TASK OBJECTIVE: Copy every line in the records below that contains the word "case".

***** RECORDED INFORMATION *****

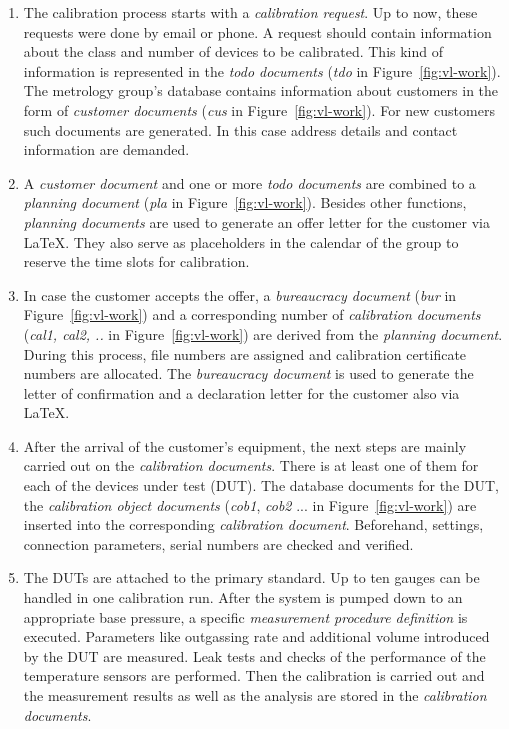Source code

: \documentclass[3p,times,procedia]{elsarticle}
\begin{document}
\begin{enumerate}
  
\item The calibration process starts with a \emph{calibration
  request}. Up to now, these requests were done by email or phone. A request
  should contain information about the class and number of devices to be
  calibrated. This kind of information is represented in the \emph{todo
    documents} %
  (\emph{tdo} in Figure~\ref{fig:vl-work}).  The metrology group's database contains
  information about customers in the form of \emph{customer documents}
  (\emph{cus} in Figure~\ref{fig:vl-work}). For new customers such
  documents are generated. In this case address details and contact
  information are demanded. 
  
\item A \emph{customer document} and one or more
  \emph{todo documents} are combined to a \emph{planning document}
  (\emph{pla} in Figure~\ref{fig:vl-work}). Besides other functions,
  \emph{planning documents} are used to generate an offer letter for
  the customer via \LaTeX. They also serve as placeholders in the 
  calendar of the group to reserve the time slots for calibration.  %
  
\item In case the customer accepts the offer, a \emph{bureaucracy
  document} (\emph{bur} in Figure~\ref{fig:vl-work}) and a
  corresponding number of \emph{calibration documents} (\emph{cal1,
    cal2, ..} in Figure~\ref{fig:vl-work}) are derived from the
  \emph{planning document}. During this process, file numbers are
  assigned and calibration certificate numbers are allocated. The
  \emph{bureaucracy document} is used to generate the letter of
  confirmation and a declaration letter for the customer also via
  \LaTeX.

\item After the arrival of the customer's equipment, the next steps are mainly
  carried out on the \emph{calibration documents}. There is at least one of
  them for each of the devices under test (DUT). The database documents
  for the DUT, the \emph{calibration object documents} (\emph{cob1},
  \emph{cob2} ...  in Figure~\ref{fig:vl-work}) are inserted into
  the corresponding \emph{calibration document}. Beforehand, settings,
  connection parameters, serial numbers are checked and verified.

\item The DUTs are attached to the primary standard. Up to ten gauges
  can be handled in one calibration run. After the system is pumped
  down to an appropriate base pressure, a specific \emph{measurement
    procedure definition} is executed. Parameters like outgassing
  rate and additional volume introduced by the DUT are measured. Leak
  tests and checks of the performance of the temperature sensors are performed.
  Then the calibration is carried out and the measurement results as well as
  the analysis are stored in the \emph{calibration documents}.


\end{enumerate}
\end{document}
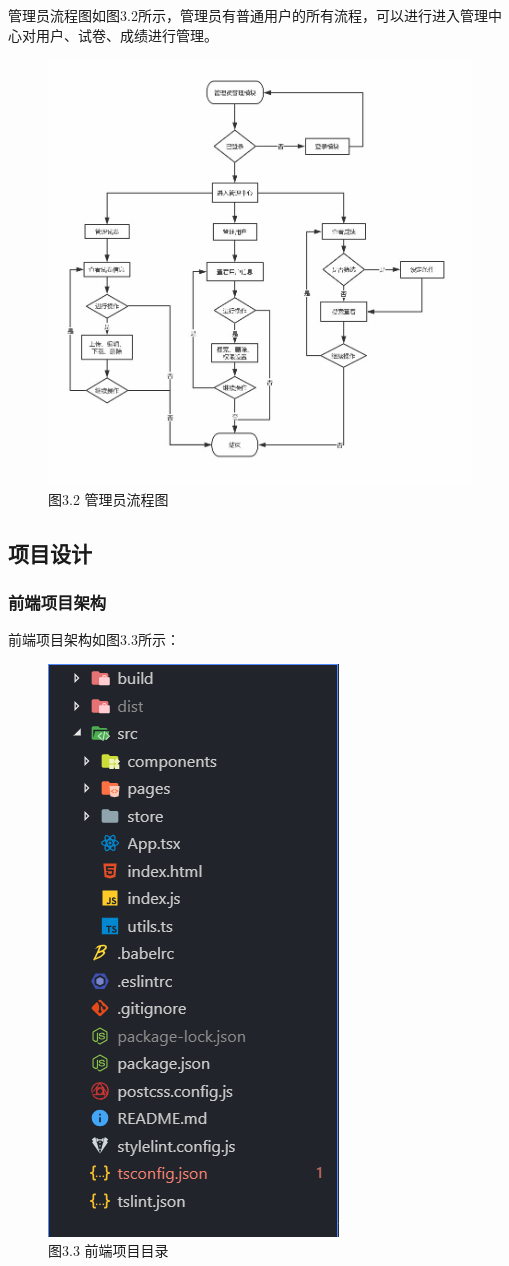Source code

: 管理员流程图如图3.2所示，管理员有普通用户的所有流程，可以进行进入管理中心对用户、试卷、成绩进行管理。

\begin{figure}[thbp!]
	\centering
	\includegraphics[width=1.0\linewidth]{figure/admin_use}
	\label{fig:admin_use} \\
		图3.2 管理员流程图
\end{figure}

\subsection{项目设计}

\subsubsection{前端项目架构}

前端项目架构如图3.3所示：

\begin{figure}[thbp!]
	\centering
	\includegraphics[width=0.3\linewidth]{figure/frontend_structure}
	\label{fig:frontend_structure} \\
		图3.3 前端项目目录
\end{figure}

*****

ANSWER SECTION:
  documents are generated. In this case address details and contact
\item In case the customer accepts the offer, a \emph{bureaucracy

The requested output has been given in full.